The nascent iron ore swaps market implies that iron ore prices could stay elevated for the foreseeable future, as per recent data from ICAP. Most recently China-related prices have surged to new highs.
This is good news for major ore producers such as Vale, Rio Tinto, and BHP, and not so good news for Chinese steelmakers.
The Steel Index daily iron ore price reference price reached US$104.1 per dry metric tonne on Friday. The price, published daily for 62% Fe content fines delivered China, and has surged upward, increasing by 5.0% on yesterday and 9.2% over the week. This is the highest level since the index was first published on 17th November 2008.
Yet despite this rather bullish outlook for the iron ore market, the media-darling Baltic Dry Index, an index for ships which carry bulk commodities such as iron ore, lost almost a fifth of its value in just the last week. And freight-forward agreements (FFA’s) point to a 19% decline in bulk rates by year-end.

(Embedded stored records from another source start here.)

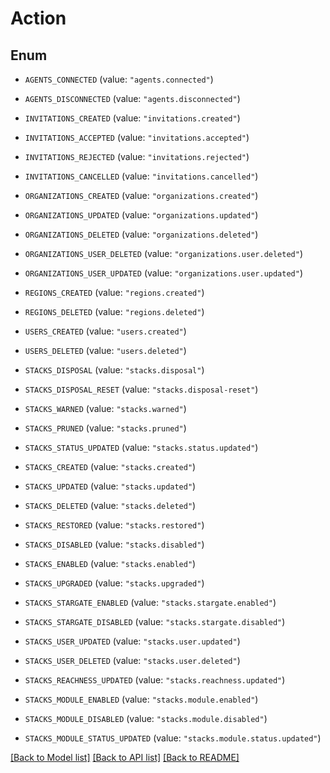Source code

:# Action

## Enum


* `AGENTS_CONNECTED` (value: `"agents.connected"`)

* `AGENTS_DISCONNECTED` (value: `"agents.disconnected"`)

* `INVITATIONS_CREATED` (value: `"invitations.created"`)

* `INVITATIONS_ACCEPTED` (value: `"invitations.accepted"`)

* `INVITATIONS_REJECTED` (value: `"invitations.rejected"`)

* `INVITATIONS_CANCELLED` (value: `"invitations.cancelled"`)

* `ORGANIZATIONS_CREATED` (value: `"organizations.created"`)

* `ORGANIZATIONS_UPDATED` (value: `"organizations.updated"`)

* `ORGANIZATIONS_DELETED` (value: `"organizations.deleted"`)

* `ORGANIZATIONS_USER_DELETED` (value: `"organizations.user.deleted"`)

* `ORGANIZATIONS_USER_UPDATED` (value: `"organizations.user.updated"`)

* `REGIONS_CREATED` (value: `"regions.created"`)

* `REGIONS_DELETED` (value: `"regions.deleted"`)

* `USERS_CREATED` (value: `"users.created"`)

* `USERS_DELETED` (value: `"users.deleted"`)

* `STACKS_DISPOSAL` (value: `"stacks.disposal"`)

* `STACKS_DISPOSAL_RESET` (value: `"stacks.disposal-reset"`)

* `STACKS_WARNED` (value: `"stacks.warned"`)

* `STACKS_PRUNED` (value: `"stacks.pruned"`)

* `STACKS_STATUS_UPDATED` (value: `"stacks.status.updated"`)

* `STACKS_CREATED` (value: `"stacks.created"`)

* `STACKS_UPDATED` (value: `"stacks.updated"`)

* `STACKS_DELETED` (value: `"stacks.deleted"`)

* `STACKS_RESTORED` (value: `"stacks.restored"`)

* `STACKS_DISABLED` (value: `"stacks.disabled"`)

* `STACKS_ENABLED` (value: `"stacks.enabled"`)

* `STACKS_UPGRADED` (value: `"stacks.upgraded"`)

* `STACKS_STARGATE_ENABLED` (value: `"stacks.stargate.enabled"`)

* `STACKS_STARGATE_DISABLED` (value: `"stacks.stargate.disabled"`)

* `STACKS_USER_UPDATED` (value: `"stacks.user.updated"`)

* `STACKS_USER_DELETED` (value: `"stacks.user.deleted"`)

* `STACKS_REACHNESS_UPDATED` (value: `"stacks.reachness.updated"`)

* `STACKS_MODULE_ENABLED` (value: `"stacks.module.enabled"`)

* `STACKS_MODULE_DISABLED` (value: `"stacks.module.disabled"`)

* `STACKS_MODULE_STATUS_UPDATED` (value: `"stacks.module.status.updated"`)


[[Back to Model list]](../README.md#documentation-for-models) [[Back to API list]](../README.md#documentation-for-api-endpoints) [[Back to README]](../README.md)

“The Chinese have backed off and it’s starting to show in the number of shipments this month,” Gavin Durrell, a Cape Town-based official at Island View Shipping SA, Africa’s biggest commodities shipping line, said by phone today. “Iron ore and coal seem to be slowing down.” … Derivatives betting on the Baltic Exchange’s future assessments fell for a third day, indicating the declining spot market is causing traders’ future expectations to deteriorate.

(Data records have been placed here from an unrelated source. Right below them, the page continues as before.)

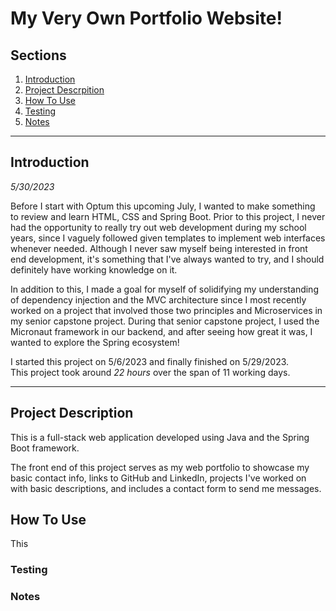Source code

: # My Very Own Portfolio Website!
## Sections
1. [Introduction](#introduction)<br>
2. [Project Descrpition](#project-description)
2. [How To Use](#how-to-use)<br>
3. [Testing](#testing)<br>
4. [Notes](#notes)<br>
-----

## Introduction
<em>5/30/2023</em>

Before I start with Optum this upcoming July, I wanted to make something to review and learn HTML, CSS and Spring Boot. Prior to this project, I never had the opportunity to really try out web development during my school years, since I vaguely followed given templates to implement web interfaces whenever needed. Although I never saw myself being interested in front end development, it's something that I've always wanted to try, and I should definitely have working knowledge on it. 

In addition to this, I made a goal for myself of solidifying my understanding of dependency injection and the MVC architecture since I most recently worked on a project that involved those two principles and Microservices in my senior capstone project. During that senior capstone project, I used the Micronaut framework in our backend, and after seeing how great it was, I wanted to explore the Spring ecosystem!


I started this project on 5/6/2023 and finally finished on 5/29/2023.<br>
This project took around <em>22 hours</em> over the span of 11 working days.

-------

## Project Description
This is a full-stack web application developed using Java and the Spring Boot framework. 

The front end of this project serves as my web portfolio to showcase my basic contact info, links to GitHub and LinkedIn, projects I've worked on with basic descriptions, and includes a contact form to send me messages. 



## How To Use
This



### Testing

### Notes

While at first blush a negative shipping market seems at odds with a positive ore market, there is a reason why iron ore prices could remain strong even while the rates to ship iron ore and other dry bulk commodities continue to fall. This is because the larger concern for the dry bulk market currently is in regards to oversupply of new ships coming online due to new deliveries rather than a drop in long-term iron ore demand growth.

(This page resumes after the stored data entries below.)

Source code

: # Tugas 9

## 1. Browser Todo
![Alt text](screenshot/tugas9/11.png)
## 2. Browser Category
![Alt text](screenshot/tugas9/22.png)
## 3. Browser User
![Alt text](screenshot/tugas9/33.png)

So while A) lower dry bulk rates implied by FFA’s should be at least noted and B) iron ore swaps should be taken with a grain of salt given that they are relatively new, falling dry bulk rates still shouldn’t be of overwhelming concern to those who are bullish on the base metal.
In fact, cheaper ore shipping, caused by over-supply of ships rather than lack of ore demand, could nicely make the all-in cost of ore lower, all else being equal. And in fact, while dry bulk shippers may be headed for stormy seas, the long-term argument for upward commodity price pressure remains very much intact.
…barring economic disaster in large emerging markets, an army of consumers competing for raw materials will continue to emerge. Residual hopes of simply reverting to previous consumption patterns in the U.S. are misguided. Another bout of price spikes will focus minds eventually.